Transcription is successful. Need help for training (original) (raw)

I have installed deepspeech and could successfully perform live transcription with mic_vad_streaming. Now, I desire to train with my data which consists of about 15 words (i.e., 15 commands). I have the following difficulties:

I am using windows. I am finding DeepSpeech.EXE and not DeepSpeech.py. Executing DeepSpeech.exe throws a message with options which does NOT incude --train-files
DeepSpeech-0.9.3 archive is obtained separately.
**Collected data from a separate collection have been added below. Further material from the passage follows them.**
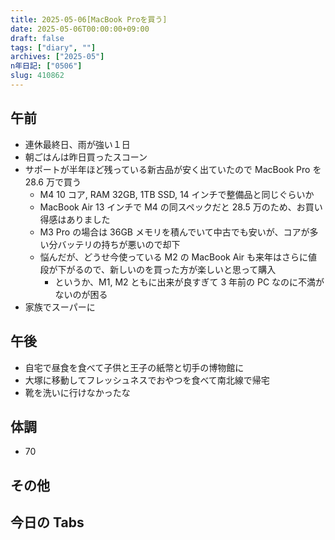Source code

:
 ```yaml
---
title: 2025-05-06[MacBook Proを買う]
date: 2025-05-06T00:00:00+09:00
draft: false
tags: ["diary", ""]
archives: ["2025-05"]
n年日記: ["0506"]
slug: 410862
---
```


## 午前

- 連休最終日、雨が強い１日
- 朝ごはんは昨日買ったスコーン
- サポートが半年ほど残っている新古品が安く出ていたので MacBook Pro を 28.6 万で買う
  - M4 10 コア, RAM 32GB, 1TB SSD, 14 インチで整備品と同じぐらいか
  - MacBook Air 13 インチで M4 の同スペックだと 28.5 万のため、お買い得感はありました
  - M3 Pro の場合は 36GB メモリを積んでいて中古でも安いが、コアが多い分バッテリの持ちが悪いので却下
  - 悩んだが、どうせ今使っている M2 の MacBook Air も来年はさらに値段が下がるので、新しいのを買った方が楽しいと思って購入
    - というか、M1, M2 ともに出来が良すぎて 3 年前の PC なのに不満がないのが困る
- 家族でスーパーに

## 午後

- 自宅で昼食を食べて子供と王子の紙幣と切手の博物館に
- 大塚に移動してフレッシュネスでおやつを食べて南北線で帰宅
- 靴を洗いに行けなかったな

## 体調

- 70

## その他

## 今日の Tabs
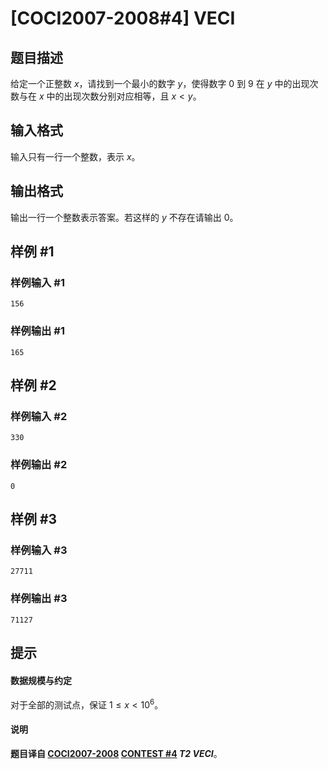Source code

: # [COCI2007-2008#4] VECI

## 题目描述

给定一个正整数 $x$，请找到一个最小的数字 $y$，使得数字 $0$ 到 $9$ 在 $y$ 中的出现次数与在 $x$ 中的出现次数分别对应相等，且 $x \lt y$。


## 输入格式

输入只有一行一个整数，表示 $x$。

## 输出格式

输出一行一个整数表示答案。若这样的 $y$ 不存在请输出 $0$。

## 样例 #1

### 样例输入 #1
```
156
```

### 样例输出 #1

```
165
```

## 样例 #2

### 样例输入 #2
```
330
```

### 样例输出 #2

```
0
```

## 样例 #3

### 样例输入 #3
```
27711
```

### 样例输出 #3

```
71127
```

## 提示

#### 数据规模与约定

对于全部的测试点，保证 $1 \leq x \lt 10^6$。

#### 说明

**题目译自 [COCI2007-2008](https://hsin.hr/coci/archive/2007_2008/) [CONTEST #4](https://hsin.hr/coci/archive/2007_2008/contest4_tasks.pdf) *T2   VECI***。
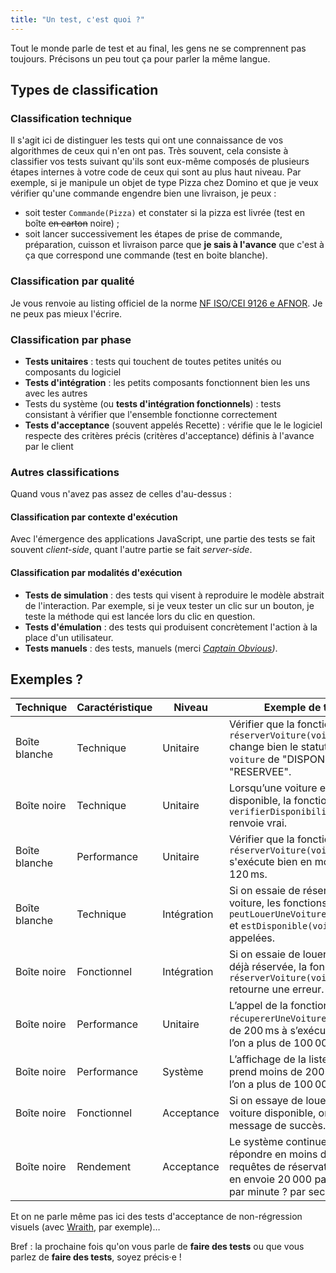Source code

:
 ```yaml
---
title: "Un test, c'est quoi ?"
---
```


Tout le monde parle de test et au final, les gens ne se comprennent pas
toujours. Précisons un peu tout ça pour parler la même langue.

<!-- more -->

## Types de classification

### Classification technique

Il s'agit ici de distinguer les tests qui ont une connaissance de vos
algorithmes de ceux qui n'en ont pas. Très souvent, cela consiste à classifier
vos tests suivant qu'ils sont eux-même composés de plusieurs étapes internes à
votre code de ceux qui sont au plus haut niveau. Par exemple, si je manipule un
objet de type Pizza chez Domino et que je veux vérifier qu'une commande engendre
bien une livraison, je peux :

-   soit tester `Commande(Pizza)` et constater si la pizza est livrée (test en
    boîte
    <span style="text-decoration: line-through" title="Désolé pour l'humour.">en
    carton</span> noire) ;
-   soit lancer successivement les étapes de prise de commande, préparation,
    cuisson et livraison parce que **je sais à l'avance** que c'est à ça que
    correspond une commande (test en boite blanche).

### Classification par qualité

Je vous renvoie au listing officiel de la norme
[NF ISO/CEI 9126 e AFNOR](https://fr.wikipedia.org/wiki/ISO/CEI_9126). Je ne
peux pas mieux l'écrire.

### Classification par phase

-   **Tests unitaires** : tests qui touchent de toutes petites unités ou
    composants du logiciel
-   **Tests d'intégration** : les petits composants fonctionnent bien les uns
    avec les autres
-   Tests du système (ou **tests d'intégration fonctionnels**) : tests
    consistant à vérifier que l'ensemble fonctionne correctement
-   **Tests d'acceptance** (souvent appelés Recette) : vérifie que le le
    logiciel respecte des critères précis (critères d'acceptance) définis à
    l'avance par le client

### Autres classifications

Quand vous n'avez pas assez de celles d'au-dessus :

#### Classification par contexte d'exécution

Avec l'émergence des applications JavaScript, une partie des tests se fait
souvent <em>client-side</em>, quant l'autre partie se fait <em>server-side</em>.

#### Classification par modalités d'exécution

-   **Tests de simulation** : des tests qui visent à reproduire le modèle
    abstrait de l'interaction. Par exemple, si je veux tester un clic sur un
    bouton, je teste la méthode qui est lancée lors du clic en question.
-   **Tests d'émulation** : des tests qui produisent concrètement l'action à la
    place d'un utilisateur.
-   **Tests manuels** : des tests, manuels (merci
    <em>[Captain Obvious](/assets/images/2015-12-10/captain_obvious.jpg))</em>.

## Exemples ?

| **Technique** | **Caractéristique** | **Niveau**  | **Exemple de tests**                                                                                                                                         |
| ------------- | ------------------- | ----------- | ------------------------------------------------------------------------------------------------------------------------------------------------------------ |
| Boîte blanche | Technique           | Unitaire    | Vérifier que la fonction `réserverVoiture(voiture)` change bien le statut de l'objet `voiture` de "DISPONIBLE" à "RESERVEE".                                 |
| Boîte noire   | Technique           | Unitaire    | Lorsqu’une voiture est disponible, la fonction `verifierDisponibilité(voiture)` renvoie vrai.                                                                |
| Boîte blanche | Performance         | Unitaire    | Vérifier que la fonction `réserverVoiture(voiture)` s'exécute bien en moins de 120&#8239;ms.                                                                 |
| Boîte blanche | Technique           | Intégration | Si on essaie de réserver une voiture, les fonctions `peutLouerUneVoiture(personne)` et `estDisponible(voiture)` sont appelées.                               |
| Boîte noire   | Fonctionnel         | Intégration | Si on essaie de louer une voiture déjà réservée, la fonction `réserverVoiture(voiture)` retourne une erreur.                                                 |  |
| Boîte noire   | Performance         | Unitaire    | L’appel de la fonction `récupererUneVoiture` met moins de 200&#8239;ms à s’exécuter lorsque l’on a plus de 100&#8239;000 voitures.                           |
| Boîte noire   | Performance         | Système     | L’affichage de la liste sur le site prend moins de 200&#8239;ms lorsque l’on a plus de 100&#8239;000 voitures.                                               |
| Boîte noire   | Fonctionnel         | Acceptance  | Si on essaye de louer une voiture disponible, on obtient un message de succès.                                                                               |
| Boîte noire   | Rendement           | Acceptance  | Le système continue-t-il à répondre en moins de 2&#8239;s à des requêtes de réservations si on en envoie 20&#8239;000 par heure ? par minute ? par seconde ? |

Et on ne parle même pas ici des tests d'acceptance de non-régression visuels
(avec [Wraith](https://github.com/BBC-News/wraith), par exemple)…

Bref : la prochaine fois qu'on vous parle de **faire des tests** ou que vous
parlez de **faire des tests**, soyez précis·e !

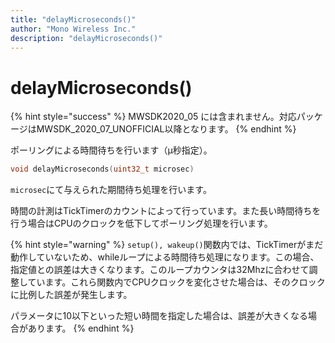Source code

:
 ```yaml
---
title: "delayMicroseconds()"
author: "Mono Wireless Inc."
description: "delayMicroseconds()"
---
```


# delayMicroseconds()

{% hint style="success" %}
MWSDK2020\_05 には含まれません。対応パッケージはMWSDK\_2020\_07\_UNOFFICIAL以降となります。
{% endhint %}

ポーリングによる時間待ちを行います（μ秒指定）。

```cpp
void delayMicroseconds(uint32_t microsec)
```

`microsec`にて与えられた期間待ち処理を行います。

時間の計測はTickTimerのカウントによって行っています。また長い時間待ちを行う場合はCPUのクロックを低下してポーリング処理を行います。

{% hint style="warning" %}
`setup(), wakeup()`関数内では、TickTimerがまだ動作していないため、whileループによる時間待ち処理になります。この場合、指定値との誤差は大きくなります。このループカウンタは32Mhzに合わせて調整しています。これら関数内でCPUクロックを変化させた場合は、そのクロックに比例した誤差が発生します。

パラメータに10以下といった短い時間を指定した場合は、誤差が大きくなる場合があります。
{% endhint %}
If I execute DeepSpeech.py, I am getting the following error:

from deepspeech_training import train as ds_train
ModuleNotFoundError: No module named ‘deepspeech_training’

Since my language contains only 15 words, do I need GPU or does CPU suffices?
The command to train deep speech (python3 DeepSpeech.py --train_files …/data/CV/en/clips/train.csv --dev_files …/data/CV/en/clips/dev.csv --test_files …/data/CV/en/clips/test.csv) is obtained from https://deepspeech.readthedocs.io/en/r0.9/TRAINING.html. The command does not include ‘alphabet.txt’. Is it implied that ‘alphabet.txt’ exists in the current directory?
The wav file size in CSV represents actual size of file? I mean, what is obtained from ‘dir’ command?
Is there any simplified data set (say about 10 words) to ILLUSTRATE training?

Thanks and Regards
S Srinivasan

h4ever July 29, 2023, 10:09pm 2

My guess: You didn’t install the module deepspeech_training with pip

It doesn’t make sense why you use .exe and python. Those are different environments. I mean usually when you run .py you do everything in python. I am python newbe on linux.

kathyreid (Kathy Reid) July 30, 2023, 1:47am 3

The DeepSpeech Playbook provides a step by step guide to model training, and considers aspects such as the alphabet.txt file, the environment needed for training a model (we recommend not using CPUs) among other considerations.

First, my sincere gratitude for a valuable response. I went through the instructions and could successfully perform the training resulting in generation of .pb file. Yet, I have a few issues:

My Language : My language has only three words “ram”, “robert” and “rahim”. I spoke these words multiple times and recorded. I have prepared the wave files using Audacity and manually prepared the CSV files. I seek help on the following:

(1) Performed the training WITHOUT alphabet.txt. Does it mean that it takes English by default? (Because, playbook training example (for Indonesian data set) does not include alphabet.txt at all. Even, I am using English script)
(2) Post training, I attempted transcription using mic_vad_streaming. But, whatever I speak, it outputs only the single character “r”

I seek valuable comments, especially on (2) above.

Regards
S Srinivasan